This article was originally published in The Notebook. In August 2020, The Notebook became Chalkbeat Philadelphia.
No one ever shows up at brunch and says, “Oh my gosh, I was so sober last night!”
Risky behavior draws attention. As a result, people tend to assume that everyone else is doing it more than they really are.
But, over the last two decades, research on college campuses has shown that giving students the real facts about their peers reduces unsafe drinking. This approach is called positive social norms. It works because of a basic truth of human nature: People want to do what others are doing.
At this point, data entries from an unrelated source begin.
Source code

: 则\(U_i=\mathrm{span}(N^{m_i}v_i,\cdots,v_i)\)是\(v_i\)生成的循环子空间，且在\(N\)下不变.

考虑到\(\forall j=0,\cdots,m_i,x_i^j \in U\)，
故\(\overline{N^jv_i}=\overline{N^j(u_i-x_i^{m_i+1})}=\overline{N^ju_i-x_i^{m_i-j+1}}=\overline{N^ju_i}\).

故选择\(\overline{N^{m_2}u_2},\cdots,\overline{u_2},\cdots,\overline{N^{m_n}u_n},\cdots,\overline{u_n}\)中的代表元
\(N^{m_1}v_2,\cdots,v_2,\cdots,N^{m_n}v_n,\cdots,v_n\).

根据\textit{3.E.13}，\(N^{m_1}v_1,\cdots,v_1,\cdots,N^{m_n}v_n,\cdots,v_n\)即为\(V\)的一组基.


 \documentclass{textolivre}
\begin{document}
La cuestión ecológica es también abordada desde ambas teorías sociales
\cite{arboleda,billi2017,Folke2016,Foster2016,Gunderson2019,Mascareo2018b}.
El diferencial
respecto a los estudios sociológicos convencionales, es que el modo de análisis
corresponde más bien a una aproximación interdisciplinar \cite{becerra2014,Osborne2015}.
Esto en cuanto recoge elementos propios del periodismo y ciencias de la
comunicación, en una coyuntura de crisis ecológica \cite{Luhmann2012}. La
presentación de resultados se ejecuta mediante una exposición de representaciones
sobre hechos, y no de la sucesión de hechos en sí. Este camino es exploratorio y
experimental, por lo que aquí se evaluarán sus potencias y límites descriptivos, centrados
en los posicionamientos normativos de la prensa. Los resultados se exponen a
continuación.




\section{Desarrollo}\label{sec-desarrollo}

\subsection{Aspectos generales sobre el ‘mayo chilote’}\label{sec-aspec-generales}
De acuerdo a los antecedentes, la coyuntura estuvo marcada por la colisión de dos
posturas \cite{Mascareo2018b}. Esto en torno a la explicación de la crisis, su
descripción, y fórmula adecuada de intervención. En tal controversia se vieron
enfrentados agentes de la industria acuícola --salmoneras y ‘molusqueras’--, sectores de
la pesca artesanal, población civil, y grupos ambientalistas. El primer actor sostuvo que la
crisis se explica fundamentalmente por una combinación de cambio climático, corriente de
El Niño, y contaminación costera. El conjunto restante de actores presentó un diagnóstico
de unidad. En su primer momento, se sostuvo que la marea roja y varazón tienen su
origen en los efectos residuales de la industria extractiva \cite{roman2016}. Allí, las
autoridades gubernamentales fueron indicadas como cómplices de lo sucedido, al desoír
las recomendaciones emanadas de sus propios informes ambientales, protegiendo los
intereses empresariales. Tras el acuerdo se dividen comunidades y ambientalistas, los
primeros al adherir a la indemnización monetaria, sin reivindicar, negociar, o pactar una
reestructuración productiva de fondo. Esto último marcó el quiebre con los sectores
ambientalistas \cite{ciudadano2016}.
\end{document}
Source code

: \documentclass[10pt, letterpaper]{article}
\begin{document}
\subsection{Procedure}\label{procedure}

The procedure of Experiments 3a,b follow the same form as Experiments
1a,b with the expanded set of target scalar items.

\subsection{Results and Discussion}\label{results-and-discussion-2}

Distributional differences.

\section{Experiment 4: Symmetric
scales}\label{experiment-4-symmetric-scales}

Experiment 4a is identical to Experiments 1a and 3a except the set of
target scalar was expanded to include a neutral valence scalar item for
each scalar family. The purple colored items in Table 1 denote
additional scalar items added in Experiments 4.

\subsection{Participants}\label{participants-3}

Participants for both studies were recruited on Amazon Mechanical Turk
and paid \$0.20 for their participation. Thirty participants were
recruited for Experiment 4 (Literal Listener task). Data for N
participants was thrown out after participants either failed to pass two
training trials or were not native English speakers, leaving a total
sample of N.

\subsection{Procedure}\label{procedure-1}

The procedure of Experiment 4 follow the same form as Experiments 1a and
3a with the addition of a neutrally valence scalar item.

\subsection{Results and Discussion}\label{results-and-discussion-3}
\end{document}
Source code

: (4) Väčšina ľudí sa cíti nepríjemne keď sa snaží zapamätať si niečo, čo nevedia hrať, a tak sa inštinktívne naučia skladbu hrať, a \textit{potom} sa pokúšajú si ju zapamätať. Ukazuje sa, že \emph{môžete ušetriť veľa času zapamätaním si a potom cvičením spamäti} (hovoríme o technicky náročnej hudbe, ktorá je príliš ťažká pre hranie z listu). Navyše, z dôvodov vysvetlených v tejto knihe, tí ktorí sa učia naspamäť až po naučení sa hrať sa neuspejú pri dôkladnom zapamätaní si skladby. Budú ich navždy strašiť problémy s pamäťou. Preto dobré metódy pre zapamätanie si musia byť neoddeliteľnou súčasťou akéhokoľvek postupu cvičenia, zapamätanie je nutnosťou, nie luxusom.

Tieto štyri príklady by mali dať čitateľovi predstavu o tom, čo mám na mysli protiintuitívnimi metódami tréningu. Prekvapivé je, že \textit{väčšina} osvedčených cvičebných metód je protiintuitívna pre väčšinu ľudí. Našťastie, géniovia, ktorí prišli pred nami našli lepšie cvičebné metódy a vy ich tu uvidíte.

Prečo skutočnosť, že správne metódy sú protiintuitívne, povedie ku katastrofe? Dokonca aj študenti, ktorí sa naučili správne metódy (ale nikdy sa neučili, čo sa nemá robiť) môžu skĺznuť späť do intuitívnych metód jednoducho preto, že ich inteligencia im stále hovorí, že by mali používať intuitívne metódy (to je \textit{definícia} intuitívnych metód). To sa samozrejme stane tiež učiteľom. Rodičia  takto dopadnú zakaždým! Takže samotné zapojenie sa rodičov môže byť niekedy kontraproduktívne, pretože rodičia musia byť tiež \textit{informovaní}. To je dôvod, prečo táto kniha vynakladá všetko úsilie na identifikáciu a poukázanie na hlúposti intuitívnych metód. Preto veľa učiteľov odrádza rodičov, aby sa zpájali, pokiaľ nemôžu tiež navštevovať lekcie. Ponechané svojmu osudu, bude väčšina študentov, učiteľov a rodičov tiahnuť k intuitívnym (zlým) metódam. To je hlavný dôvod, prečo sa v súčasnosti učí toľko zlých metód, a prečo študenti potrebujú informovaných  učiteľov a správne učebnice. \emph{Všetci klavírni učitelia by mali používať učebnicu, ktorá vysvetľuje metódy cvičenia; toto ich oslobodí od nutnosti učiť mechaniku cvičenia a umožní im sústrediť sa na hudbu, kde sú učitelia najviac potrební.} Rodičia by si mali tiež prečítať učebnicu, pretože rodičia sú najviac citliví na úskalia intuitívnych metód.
Now, that research is starting to be applied to a novel area: preventing sexual assault and harassment. A 2011 survey suggests that more than half of young women and almost half of young men have experienced sexual harassment before age 18, ranging from an unwanted comment on the street to groping in the hallways at school.
And about 8 percent of girls experience rape or attempted rape by that age, a 2012 survey indicated.
Since the #MeToo movement started, six states have introduced or passed bills to require teaching about consent in K-12 sex ed classes. But there’s not much research yet on what kind of education actually works to shift teens’ attitudes and actions.
Sandra Malone directs prevention and training at Day One, a nonprofit in Providence, R.I., that offers both education and rape crisis services. Her program has been among the first to try to move teens to seek consent and build healthier sexual relationships by harnessing peer pressure.
She says she can remember from her own teenage years that “Their peers are so important to them. Those are powerful years where you don’t want to make yourself vulnerable and stand out.”